Hi, has any body out there had any dealings ( good or bad ) with an LPG built in oven? Why does a gas fire need a flue to get rid of carbon monoxide fumes yet the fumes from the oven are allowed to remain in ther Kitchen !!! Stan.
There's regulations, you cannot fit any cooker in any kitchen. Depending on the room size it may be a requirement that you have to have a opening window - it's not as straightforward as people think some rooms are too small to accommodate a gas cooker.
You're right regarding fumes from a cooker, and they do - in effect have a flue this is the grill in the front or at the back behind the rings on the hob, keeping cooking appliances clean is important and does affect the CO/CO2 ratio. A gas that is burnt properly produces CO2, CO is produced when incomplete combustion occurs - mainly by over/under gassing, flame impingement or lack of oxygen.
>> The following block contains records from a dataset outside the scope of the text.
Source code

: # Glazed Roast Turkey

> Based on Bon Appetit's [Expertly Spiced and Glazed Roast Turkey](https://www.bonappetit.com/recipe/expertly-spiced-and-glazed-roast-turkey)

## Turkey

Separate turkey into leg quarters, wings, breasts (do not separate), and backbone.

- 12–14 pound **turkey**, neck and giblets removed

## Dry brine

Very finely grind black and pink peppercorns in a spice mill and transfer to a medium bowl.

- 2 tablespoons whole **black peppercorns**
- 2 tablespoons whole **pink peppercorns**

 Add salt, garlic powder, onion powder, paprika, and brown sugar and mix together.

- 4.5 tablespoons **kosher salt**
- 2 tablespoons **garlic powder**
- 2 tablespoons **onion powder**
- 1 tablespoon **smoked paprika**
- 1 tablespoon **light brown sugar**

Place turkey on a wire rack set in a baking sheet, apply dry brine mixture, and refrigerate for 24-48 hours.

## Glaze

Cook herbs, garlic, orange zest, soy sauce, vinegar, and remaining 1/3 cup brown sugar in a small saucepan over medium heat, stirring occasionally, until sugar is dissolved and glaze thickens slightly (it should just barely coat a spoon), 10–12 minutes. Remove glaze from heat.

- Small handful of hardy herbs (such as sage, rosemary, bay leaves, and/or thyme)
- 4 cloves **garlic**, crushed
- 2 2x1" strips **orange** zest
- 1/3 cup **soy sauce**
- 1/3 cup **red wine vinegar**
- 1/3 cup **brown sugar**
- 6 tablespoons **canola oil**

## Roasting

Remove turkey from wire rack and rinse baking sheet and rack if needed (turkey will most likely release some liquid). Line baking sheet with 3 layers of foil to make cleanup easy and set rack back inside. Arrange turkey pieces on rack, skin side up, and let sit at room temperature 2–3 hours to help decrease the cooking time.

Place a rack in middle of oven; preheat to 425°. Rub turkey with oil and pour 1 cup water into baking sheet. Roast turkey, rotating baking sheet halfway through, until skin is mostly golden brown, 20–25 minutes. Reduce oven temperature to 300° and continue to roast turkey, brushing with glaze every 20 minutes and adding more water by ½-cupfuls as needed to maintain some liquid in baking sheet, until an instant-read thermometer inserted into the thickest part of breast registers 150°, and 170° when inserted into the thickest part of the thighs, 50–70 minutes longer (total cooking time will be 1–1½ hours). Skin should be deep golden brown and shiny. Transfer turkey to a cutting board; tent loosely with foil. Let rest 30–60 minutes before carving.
htg engineer is right; as for the reason why fires have additional requirements to cookers is quite simply the fact that it's a lot less common for people to turn their cooker on and stare at it for hours to keep them warm whilst they relaxing and are watching the TV.
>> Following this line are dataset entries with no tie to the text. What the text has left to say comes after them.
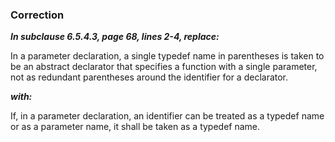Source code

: ### Correction

***In subclause 6.5.4.3, page 68, lines 2-4, replace:***

In a parameter declaration, a single typedef name in parentheses is taken to be
an abstract declarator that specifies a function with a single parameter, not as
redundant parentheses around the identifier for a declarator.

***with:***

If, in a parameter declaration, an identifier can be treated as a typedef name
or as a parameter name, it shall be taken as a typedef name.
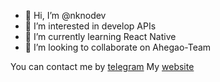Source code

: - 👋 Hi, I’m @nknodev
- 👀 I’m interested in develop APIs
- 🌱 I’m currently learning React Native
- 💞️ I’m looking to collaborate on Ahegao-Team


You can contact me by [telegram](https://t.me/partyplaygo)
My [website](https://nkno.site)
Cookers will generally be used 30mins to a couple of hours in a kitchen whereby people will be walking through creating draughts and providing "air movement" unlike living room fires whereby the fire may be on for 4hrs whilst everyone relaxes and watches a film.
The level of CO produced by most appliances is minimal; but if it builds up you could have a pretty dangerous situation; it's a lot less likely to build up in an active area like a kitchen.